更新プログラムを自動適用してくれる「Windows Update」は便利な半面、意図しないタイミングで更新プログラムが適用され、再起動が要求されることがあるなど、用途によっては望ましくないこともある。そこで、コマンドを使ってWindows Updateを実行する方法を紹介しよう。タスクスケジューラと組み合わせることで、週末や夜間などに更新プログラムが適用できるようになる。

» 2024年05月24日 05時00分 公開
[小林章彦デジタルアドバンテージ]
「Tech TIPS」のインデックス

連載目次

対象:Windows 10/11


コマンドでWindows Updateを実行する コマンドでWindows Updateを実行する
コマンドを使ってWindows Updateを実行する方法を紹介しよう。

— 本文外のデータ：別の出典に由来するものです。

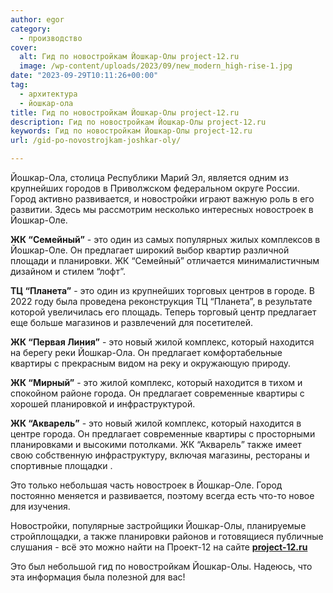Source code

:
 ```yaml
---
author: egor
category:
  - производство
cover:
  alt: Гид по новостройкам Йошкар-Олы project-12.ru
  image: /wp-content/uploads/2023/09/new_modern_high-rise-1.jpg
date: "2023-09-29T10:11:26+00:00"
tag:
  - архитектура
  - йошкар-ола
title: Гид по новостройкам Йошкар-Олы project-12.ru
description: Гид по новостройкам Йошкар-Олы project-12.ru
keywords: Гид по новостройкам Йошкар-Олы project-12.ru
url: /gid-po-novostrojkam-joshkar-oly/

---
```

Йошкар-Ола, столица Республики Марий Эл, является одним из крупнейших городов в Приволжском федеральном округе России. Город активно развивается, и новостройки играют важную роль в его развитии. Здесь мы рассмотрим несколько интересных новостроек в Йошкар-Оле.

**ЖК “Семейный”** \- это один из самых популярных жилых комплексов в Йошкар-Оле. Он предлагает широкий выбор квартир различной площади и планировки. ЖК “Семейный” отличается минималистичным дизайном и стилем “лофт”.

**ТЦ “Планета”** \- это один из крупнейших торговых центров в городе. В 2022 году была проведена реконструкция ТЦ “Планета”, в результате которой увеличилась его площадь. Теперь торговый центр предлагает еще больше магазинов и развлечений для посетителей.

**ЖК “Первая Линия”** \- это новый жилой комплекс, который находится на берегу реки Йошкар-Ола. Он предлагает комфортабельные квартиры с прекрасным видом на реку и окружающую природу.

**ЖК “Мирный”** \- это жилой комплекс, который находится в тихом и спокойном районе города. Он предлагает современные квартиры с хорошей планировкой и инфраструктурой.

**ЖК “Акварель”** \- это новый жилой комплекс, который находится в центре города. Он предлагает современные квартиры с просторными планировками и высокими потолками. ЖК “Акварель” также имеет свою собственную инфраструктуру, включая магазины, рестораны и спортивные площадки .

Это только небольшая часть новостроек в Йошкар-Оле. Город постоянно меняется и развивается, поэтому всегда есть что-то новое для изучения.

Новостройки, популярные застройщики Йошкар\-Олы, планируемые стройплощадки, а также планировки районов и готовящиеся публичные слушания \- всё это можно найти на Проект-12 на сайте [**project-12.ru**](http://project-12.ru/)

Это был небольшой гид по новостройкам Йошкар-Олы. Надеюсь, что эта информация была полезной для вас!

コマンドで実行できるようになると、タスクスケジューラと組み合わせて、週末や夜間などに更新プログラムが適用できるようになる。

 「Windows Update」は、更新プログラムが提供されると自動的に適用して、セキュリティを高めてくれる便利な機能だ。しかし、意図しないタイミングで更新プログラムが適用され、再起動が要求されることがあるなど、用途によっては望ましくないこともある。

 「Windowsの設定(Windows 10の場合)」アプリや「設定(Windows 11の場合)」アプリの[Windows Update]画面を開き、手動で更新プログラムを適用することもできるが、毎週のように確認するのは面倒だろう。

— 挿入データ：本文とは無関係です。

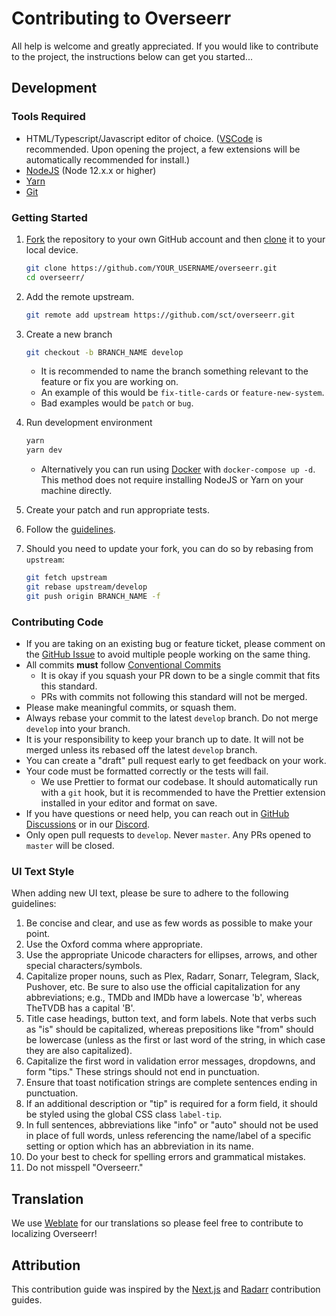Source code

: # Contributing to Overseerr

All help is welcome and greatly appreciated. If you would like to contribute to the project, the instructions below can get you started...

## Development

### Tools Required

- HTML/Typescript/Javascript editor of choice. ([VSCode](https://code.visualstudio.com/) is recommended. Upon opening the project, a few extensions will be automatically recommended for install.)
- [NodeJS](https://nodejs.org/en/download/) (Node 12.x.x or higher)
- [Yarn](https://yarnpkg.com/)
- [Git](https://git-scm.com/downloads)

### Getting Started

1. [Fork](https://help.github.com/articles/fork-a-repo/) the repository to your own GitHub account and then [clone](https://help.github.com/articles/cloning-a-repository/) it to your local device.

   ```bash
   git clone https://github.com/YOUR_USERNAME/overseerr.git
   cd overseerr/
   ```

2. Add the remote upstream.

   ```bash
   git remote add upstream https://github.com/sct/overseerr.git
   ```

3. Create a new branch

   ```bash
   git checkout -b BRANCH_NAME develop
   ```

   - It is recommended to name the branch something relevant to the feature or fix you are working on.
   - An example of this would be `fix-title-cards` or `feature-new-system`.
   - Bad examples would be `patch` or `bug`.

4. Run development environment

   ```bash
   yarn
   yarn dev
   ```

   - Alternatively you can run using [Docker](https://www.docker.com/) with `docker-compose up -d`. This method does not require installing NodeJS or Yarn on your machine directly.

5. Create your patch and run appropriate tests.

6. Follow the [guidelines](#contributing-code).

7. Should you need to update your fork, you can do so by rebasing from `upstream`:

   ```bash
   git fetch upstream
   git rebase upstream/develop
   git push origin BRANCH_NAME -f
   ```

### Contributing Code

- If you are taking on an existing bug or feature ticket, please comment on the [GitHub Issue](https://github.com/sct/overseerr/issues) to avoid multiple people working on the same thing.
- All commits **must** follow [Conventional Commits](https://www.conventionalcommits.org/en/v1.0.0/)
  - It is okay if you squash your PR down to be a single commit that fits this standard.
  - PRs with commits not following this standard will not be merged.
- Please make meaningful commits, or squash them.
- Always rebase your commit to the latest `develop` branch. Do not merge `develop` into your branch.
- It is your responsibility to keep your branch up to date. It will not be merged unless its rebased off the latest `develop` branch.
- You can create a "draft" pull request early to get feedback on your work.
- Your code must be formatted correctly or the tests will fail.
  - We use Prettier to format our codebase. It should automatically run with a `git` hook, but it is recommended to have the Prettier extension installed in your editor and format on save.
- If you have questions or need help, you can reach out in [GitHub Discussions](https://github.com/sct/overseerr/discussions) or in our [Discord](https://discord.gg/PkCWJSeCk7).
- Only open pull requests to `develop`. Never `master`. Any PRs opened to `master` will be closed.

### UI Text Style

When adding new UI text, please be sure to adhere to the following guidelines:

1. Be concise and clear, and use as few words as possible to make your point.
2. Use the Oxford comma where appropriate.
3. Use the appropriate Unicode characters for ellipses, arrows, and other special characters/symbols.
4. Capitalize proper nouns, such as Plex, Radarr, Sonarr, Telegram, Slack, Pushover, etc. Be sure to also use the official capitalization for any abbreviations; e.g., TMDb and IMDb have a lowercase 'b', whereas TheTVDB has a capital 'B'.
5. Title case headings, button text, and form labels. Note that verbs such as "is" should be capitalized, whereas prepositions like "from" should be lowercase (unless as the first or last word of the string, in which case they are also capitalized).
6. Capitalize the first word in validation error messages, dropdowns, and form "tips." These strings should not end in punctuation.
7. Ensure that toast notification strings are complete sentences ending in punctuation.
8. If an additional description or "tip" is required for a form field, it should be styled using the global CSS class `label-tip`.
9. In full sentences, abbreviations like "info" or "auto" should not be used in place of full words, unless referencing the name/label of a specific setting or option which has an abbreviation in its name.
10. Do your best to check for spelling errors and grammatical mistakes.
11. Do not misspell "Overseerr."

## Translation

We use [Weblate](https://hosted.weblate.org/engage/overseerr/) for our translations so please feel free to contribute to localizing Overseerr!

## Attribution

This contribution guide was inspired by the [Next.js](https://github.com/vercel/next.js) and [Radarr](https://github.com/Radarr/Radarr) contribution guides.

 そこで、本Tech TIPSではPowerShellのコマンドレットを使って、Windows Updateを実行する方法を紹介しよう。

wuaucltコマンドやUsoClientコマンドでは更新プログラムの適用はできない

 以前のWindows OSでは、「wuauclt」コマンドや「UsoClient」コマンドを使って、Windows Updateが可能であったので、インターネットで検索すると、これらのコマンドを使う方法が数多くヒットする(ChatGPTやWindows Copilotでも、これらのコマンドを利用する方法が紹介される)。

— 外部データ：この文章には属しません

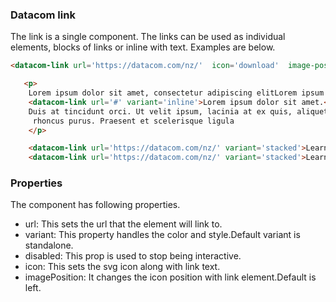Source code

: ### Datacom link



The link is a single component. The links can be used as individual elements, blocks of links  or inline with text. Examples are below.

```html 
<datacom-link url='https://datacom.com/nz/'  icon='download'  image-position='right'>Learn more</datacom-link>
```
```html
   <p>
    Lorem ipsum dolor sit amet, consectetur adipiscing elitLorem ipsum dolor sit amet, consectetur adipiscing elitLorem ipsum dolor sit amet, consectetur adipiscing elit.
    <datacom-link url='#' variant='inline'>Lorem ipsum dolor sit amet.</datacom-link>
    Duis at tincidunt orci. Ut velit ipsum, lacinia at ex quis, aliquet
     rhoncus purus. Praesent et scelerisque ligula
    </p>
```
    
```html
    <datacom-link url='https://datacom.com/nz/' variant='stacked'>Learn more</datacom-link>
    <datacom-link url='https://datacom.com/nz/' variant='stacked'>Learn more</datacom-link>
```
 ### Properties
 The component has following properties.


- url: This sets the url that the element will link to.
- variant: This property handles the color and style.Default variant is standalone.
- disabled: This prop is used to stop being interactive.
- icon: This sets the svg icon along with link text. 
- imagePosition: It changes the icon position with link element.Default is left.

 しかし、Windows 10 2022 Update(バージョン22H2)やWindows 11では、これらのコマンドは存在する(実行できる)ものの、実際には機能していないので注意してほしい。編集部で試した限り、コマンドを実行しても更新プログラムは適用されず、Windows Updateの履歴にも変化がなかった。

 現行のWindows 10/11で、コマンドを使ってWindows Updateを実行するには、PowerShellのコマンドレットを使うしかないようだ。

PowerShellのコマンドレットを使って更新プログラムを適用する

 PowerShellのコマンドレットを使ってWindows Updateを実行するには、Windows Update Agent APIを呼び出せばよい(VBScriptでも呼び出し可能)。Windows Update Agent APIについては、Microsoft Learn「Windows UpdateエージェントAPI」を、Windows Update Agent APIを使う方法は、Microsoft Learn「Searching, Downloading, and Installing Updates」を参照してほしい。

 ただ、Windows Update Agent APIを使う方法はかなり複雑で面倒だ。

 実は、PowerShell Gallery「PSWindowsUpdate 2.2.1.4」で配布されている「PSWindowsUpdate」を使うことで、簡単にWindows UpdateがPowerShellで実行できるようになる。そこで本Tech TIPSでは、この「PSWindowsUpdate」を使う方法で手順を紹介する。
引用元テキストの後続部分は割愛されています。